[Extracted information]:
§
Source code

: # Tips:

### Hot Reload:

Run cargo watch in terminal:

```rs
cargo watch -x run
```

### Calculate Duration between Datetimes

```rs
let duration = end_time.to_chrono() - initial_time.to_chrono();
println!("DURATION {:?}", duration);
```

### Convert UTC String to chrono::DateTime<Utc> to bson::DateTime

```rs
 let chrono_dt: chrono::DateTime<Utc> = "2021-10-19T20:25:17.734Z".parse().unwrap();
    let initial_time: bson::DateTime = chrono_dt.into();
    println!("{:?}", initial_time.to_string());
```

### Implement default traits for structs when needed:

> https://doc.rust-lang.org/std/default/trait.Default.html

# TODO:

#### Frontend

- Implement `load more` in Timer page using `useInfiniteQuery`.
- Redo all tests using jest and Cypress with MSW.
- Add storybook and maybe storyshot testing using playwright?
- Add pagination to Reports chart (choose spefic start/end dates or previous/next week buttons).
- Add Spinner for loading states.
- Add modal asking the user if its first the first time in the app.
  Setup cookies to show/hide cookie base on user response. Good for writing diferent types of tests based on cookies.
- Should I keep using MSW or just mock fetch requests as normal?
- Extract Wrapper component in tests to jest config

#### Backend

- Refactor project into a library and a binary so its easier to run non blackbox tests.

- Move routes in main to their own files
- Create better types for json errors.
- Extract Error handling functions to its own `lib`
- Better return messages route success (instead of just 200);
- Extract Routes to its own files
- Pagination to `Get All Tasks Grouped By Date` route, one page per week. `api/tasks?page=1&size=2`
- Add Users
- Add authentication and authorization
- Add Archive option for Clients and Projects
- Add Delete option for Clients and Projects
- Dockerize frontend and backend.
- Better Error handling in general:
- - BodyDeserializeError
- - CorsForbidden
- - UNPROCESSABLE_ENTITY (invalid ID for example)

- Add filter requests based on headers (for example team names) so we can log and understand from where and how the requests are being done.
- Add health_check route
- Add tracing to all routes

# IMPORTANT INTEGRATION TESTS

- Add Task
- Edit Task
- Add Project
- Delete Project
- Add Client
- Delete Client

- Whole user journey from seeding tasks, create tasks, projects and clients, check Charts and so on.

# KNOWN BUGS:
§
Look above for the line containing "#### Frontend". Output from there through the line containing "- Move routes in main to their own files", exactly and inclusively.

[Output for this task]:
#### Frontend

- Implement `load more` in Timer page using `useInfiniteQuery`.
- Redo all tests using jest and Cypress with MSW.
- Add storybook and maybe storyshot testing using playwright?
- Add pagination to Reports chart (choose spefic start/end dates or previous/next week buttons).
- Add Spinner for loading states.
- Add modal asking the user if its first the first time in the app.
  Setup cookies to show/hide cookie base on user response. Good for writing diferent types of tests based on cookies.
- Should I keep using MSW or just mock fetch requests as normal?
- Extract Wrapper component in tests to jest config

#### Backend

- Refactor project into a library and a binary so its easier to run non blackbox tests.

- Move routes in main to their own files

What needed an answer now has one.